TASK DESCRIPTION: Tell how many lines contain the string "Entnahme" in the material underneath; the reply is that number and no more.
■ ■ ■ ■ ■
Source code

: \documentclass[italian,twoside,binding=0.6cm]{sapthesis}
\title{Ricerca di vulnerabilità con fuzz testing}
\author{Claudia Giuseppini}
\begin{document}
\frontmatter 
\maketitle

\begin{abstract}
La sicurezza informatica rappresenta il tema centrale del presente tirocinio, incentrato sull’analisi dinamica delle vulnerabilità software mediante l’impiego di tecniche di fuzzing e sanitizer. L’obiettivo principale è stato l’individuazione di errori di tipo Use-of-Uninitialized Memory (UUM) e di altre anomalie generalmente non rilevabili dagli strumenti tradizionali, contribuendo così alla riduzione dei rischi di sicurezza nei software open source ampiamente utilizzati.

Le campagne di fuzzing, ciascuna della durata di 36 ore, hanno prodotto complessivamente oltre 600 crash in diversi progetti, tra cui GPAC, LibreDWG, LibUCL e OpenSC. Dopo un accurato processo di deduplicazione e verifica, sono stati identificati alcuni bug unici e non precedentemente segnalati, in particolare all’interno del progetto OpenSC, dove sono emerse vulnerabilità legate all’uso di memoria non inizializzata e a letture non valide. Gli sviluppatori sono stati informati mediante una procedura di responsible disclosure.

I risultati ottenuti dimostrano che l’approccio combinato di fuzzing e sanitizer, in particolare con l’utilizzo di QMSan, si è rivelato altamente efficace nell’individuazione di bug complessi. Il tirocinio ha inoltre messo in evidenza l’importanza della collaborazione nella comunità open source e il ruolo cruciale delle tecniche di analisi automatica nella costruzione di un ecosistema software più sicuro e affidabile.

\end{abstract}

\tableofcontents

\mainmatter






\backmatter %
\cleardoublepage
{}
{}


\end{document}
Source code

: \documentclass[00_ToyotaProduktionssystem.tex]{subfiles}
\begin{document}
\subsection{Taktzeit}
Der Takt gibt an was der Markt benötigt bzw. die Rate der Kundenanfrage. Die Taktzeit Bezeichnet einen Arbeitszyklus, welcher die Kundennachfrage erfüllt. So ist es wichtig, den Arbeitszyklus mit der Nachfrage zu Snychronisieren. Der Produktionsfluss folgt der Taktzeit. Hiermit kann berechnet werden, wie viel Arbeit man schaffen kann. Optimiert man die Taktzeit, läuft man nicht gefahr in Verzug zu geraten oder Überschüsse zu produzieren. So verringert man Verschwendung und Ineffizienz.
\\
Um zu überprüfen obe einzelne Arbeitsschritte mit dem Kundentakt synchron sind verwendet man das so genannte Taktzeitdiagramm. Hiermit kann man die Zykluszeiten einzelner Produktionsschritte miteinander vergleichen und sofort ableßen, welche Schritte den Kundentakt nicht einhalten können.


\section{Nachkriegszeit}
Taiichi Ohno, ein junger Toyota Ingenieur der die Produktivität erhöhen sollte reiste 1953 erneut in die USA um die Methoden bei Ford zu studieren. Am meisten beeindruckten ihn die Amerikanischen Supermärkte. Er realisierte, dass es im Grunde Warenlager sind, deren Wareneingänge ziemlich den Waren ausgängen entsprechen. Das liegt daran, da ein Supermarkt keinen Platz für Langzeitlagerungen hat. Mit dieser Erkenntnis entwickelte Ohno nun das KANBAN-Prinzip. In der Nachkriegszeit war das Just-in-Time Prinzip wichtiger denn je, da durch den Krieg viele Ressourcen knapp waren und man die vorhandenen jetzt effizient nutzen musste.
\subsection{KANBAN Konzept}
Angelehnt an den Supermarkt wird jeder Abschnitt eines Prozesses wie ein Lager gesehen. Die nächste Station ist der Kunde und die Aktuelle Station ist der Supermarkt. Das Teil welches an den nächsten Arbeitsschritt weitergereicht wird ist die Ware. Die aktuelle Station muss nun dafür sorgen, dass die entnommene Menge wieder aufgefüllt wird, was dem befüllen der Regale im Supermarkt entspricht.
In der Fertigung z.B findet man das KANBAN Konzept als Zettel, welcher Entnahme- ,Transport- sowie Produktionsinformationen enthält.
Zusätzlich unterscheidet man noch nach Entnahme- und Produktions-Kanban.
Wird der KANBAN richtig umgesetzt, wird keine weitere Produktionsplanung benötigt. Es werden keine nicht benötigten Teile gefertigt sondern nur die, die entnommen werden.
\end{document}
■ ■ ■ ■ ■
PROBLEM SOLUTION: 2